Ecco chi tenta di fare scacco matto al re dei narcos in Messico
Roma. Uno dei figli di Joaquín Guzmán Loera, detto “El Chapo”, il narcotrafficante più potente del mondo da gennaio in prigione dopo la sua seconda evasione, è stato sequestrato lunedì notte a Puerto Vallarta, nello stato messicano di Jalisco, durante una festa privata nel ristorante La Leche. Secondo il procuratore generale dello stato, Eduardo Almaguer, sette uomini armati hanno fatto irruzione nel ristorante e si sono diretti al tavolo dove il figlio del grande capo stava cenando per una festa famigliare. Hanno lasciato andare le nove donne presenti e sequestrato sei uomini, tra cui appunto Jesús Alfredo Guzmán Salazar, uno dei figli del Chapo.
Come tutti i suoi fratelli maschi, anche Jesús Alfredo, 29 anni, partecipa al business di famiglia, con ruoli importanti anche se non di primo piano. Jesús Alfredo, detto El Alfredillo, gestisce alcune vie del traffico della droga, ma il comando del cartello di Sinaloa, il più potente del paese e gestito dal Chapo fino al suo arresto, è affidato a luogotenenti di vecchia data. L’attività principale di Alfredillo è quella di godersi i soldi illegali duramente guadagnati dal papà, e postare sui social network foto di macchine fuoriserie, pistole tempestate di diamanti, tigri e leoni tenuti al guinzaglio in case da favola. Il problema, però, è che Alfredillo non sarebbe l’unico prigioniero di peso sequestrato al ristorante La Leche. Secondo fonti di polizia raccolte dal giornale El Universal, il principale del paese, il commando armato avrebbe rapito anche Iván Archivaldo Guzmán Salazar, il figlio maggiore del Chapo, possibile successore al trono e decisamente più invischiato del fratello negli affari del narcotraffico. Se il rapimento di un figlio era una dichiarazione di guerra, rapire anche Iván Archivaldo è un tentativo di scacco al re.
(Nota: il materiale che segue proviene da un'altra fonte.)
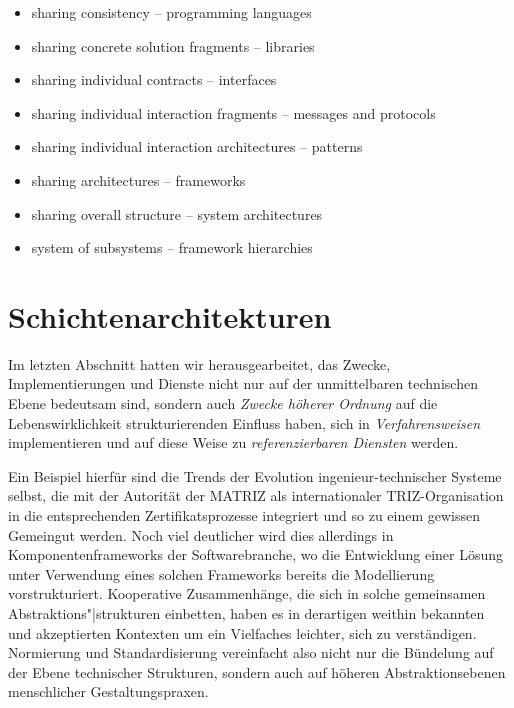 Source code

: \documentclass[12pt,a4paper]{article}
\begin{document}
\begin{itemize}\itemsep0pt
\item sharing consistency -- programming languages
\item sharing concrete solution fragments -- libraries
\item sharing individual contracts -- interfaces
\item sharing individual interaction fragments -- messages and protocols
\item sharing individual interaction architectures -- patterns
\item sharing architectures -- frameworks
\item sharing overall structure -- system architectures
\item system of subsystems -- framework hierarchies
\end{itemize}

\section{Schichtenarchitekturen}

Im letzten Abschnitt hatten wir herausgearbeitet, das Zwecke,
Implementierungen und Dienste nicht nur auf der unmittelbaren technischen
Ebene bedeutsam sind, sondern auch \emph{Zwecke höherer Ordnung} auf die
Lebenswirklichkeit strukturierenden Einfluss haben, sich in
\emph{Verfahrensweisen} implementieren und auf diese Weise zu
\emph{referenzierbaren Diensten} werden.

Ein Beispiel hierfür sind die Trends der Evolution ingenieur-technischer
Systeme \cite{TESE2018} selbst, die mit der Autorität der MATRIZ als
internationaler TRIZ-Organisation in die entsprechenden Zertifikatsprozesse
integriert und so zu einem gewissen Gemeingut werden.  Noch viel deutlicher
wird dies allerdings in Komponentenframeworks der Softwarebranche, wo die
Entwicklung einer Lösung unter Verwendung eines solchen Frameworks bereits die
Modellierung vorstrukturiert. Kooperative Zusammenhänge, die sich in solche
gemeinsamen Abstraktions"|strukturen einbetten, haben es in derartigen weithin
bekannten und akzeptierten Kontexten um ein Vielfaches leichter, sich zu
verständigen.  Normierung und Standardisierung vereinfacht also nicht nur die
Bündelung auf der Ebene technischer Strukturen, sondern auch auf höheren
Abstraktionsebenen menschlicher Gestaltungspraxen.
\end{document}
Secondo la procura dello stato, il “levantón” – così sono chiamati i sequestri di massa in Messico – è opera del cartello Jalisco Nueva Generación, uno spin off del cartello di Sinaloa che da circa quattro anni si contende il territorio e gli affari dello stato occidentale di Jalisco e nelle zone circostanti con una preparazione militare spesso inusuale anche per gli standard dei narcos messicani. Circa un anno fa, proprio vicino a Puerto Vallarta, il cartello Jalisco Nueva Generación aveva assaltato una serie di convogli blindati della polizia con fucili d’assalto e lanciagranate, uccidendo 15 poliziotti in una delle più grandi stragi di membri delle forze dell’ordine mai avvenute in Messico in un decennio. Adesso, con il rapimento non ancora rivendicato (forse non lo sarà mai) dei figli del Chapo, il cartello si dimostra pronto a fare un nuovo passo e a contendere a Sinaloa il dominio sul più ampio mercato della droga.
Mentre il Chapo, rinchiuso nel carcere di massima sicurezza di Ciudad Juárez, è impegnato con i suoi avvocati a impedire l’estradizione negli Stati Uniti, il suo impero sta perdendo pezzi e pedine importanti. Un altro vecchio spinoff del cartello di Sinaloa, formato dalla famiglia dei Beltrán Leyva e dal vecchio capo Rafael Caro Quintero, a giugno ha attaccato Badiraguato, paese di provenienza del Chapo e cuore del suo feudo, e ha fatto un raid nella villa di sua madre. Alla fine del mese, due ragazzini di 19 e 13 anni, nipoti del Chapo, sono stati ammazzati a colpi di kalashnikov da un gruppo non identificato. Nessuno attacca così impunemente la famiglia del capo dei capi se questi non è in decadenza. Il mondo del narcotraffico messicano lo sa, e si prepara a una successione violenta. Negli ultimi tre mesi, in Messico, si è registrato il maggior aumento di omicidi degli ultimi anni, e il sequestro dei figli del Chapo potrebbe essere il primo atto della prossima guerra tra narcos. L’ultima, iniziata nel 2006, ha fatto decine di migliaia di morti e non è ancora davvero finita.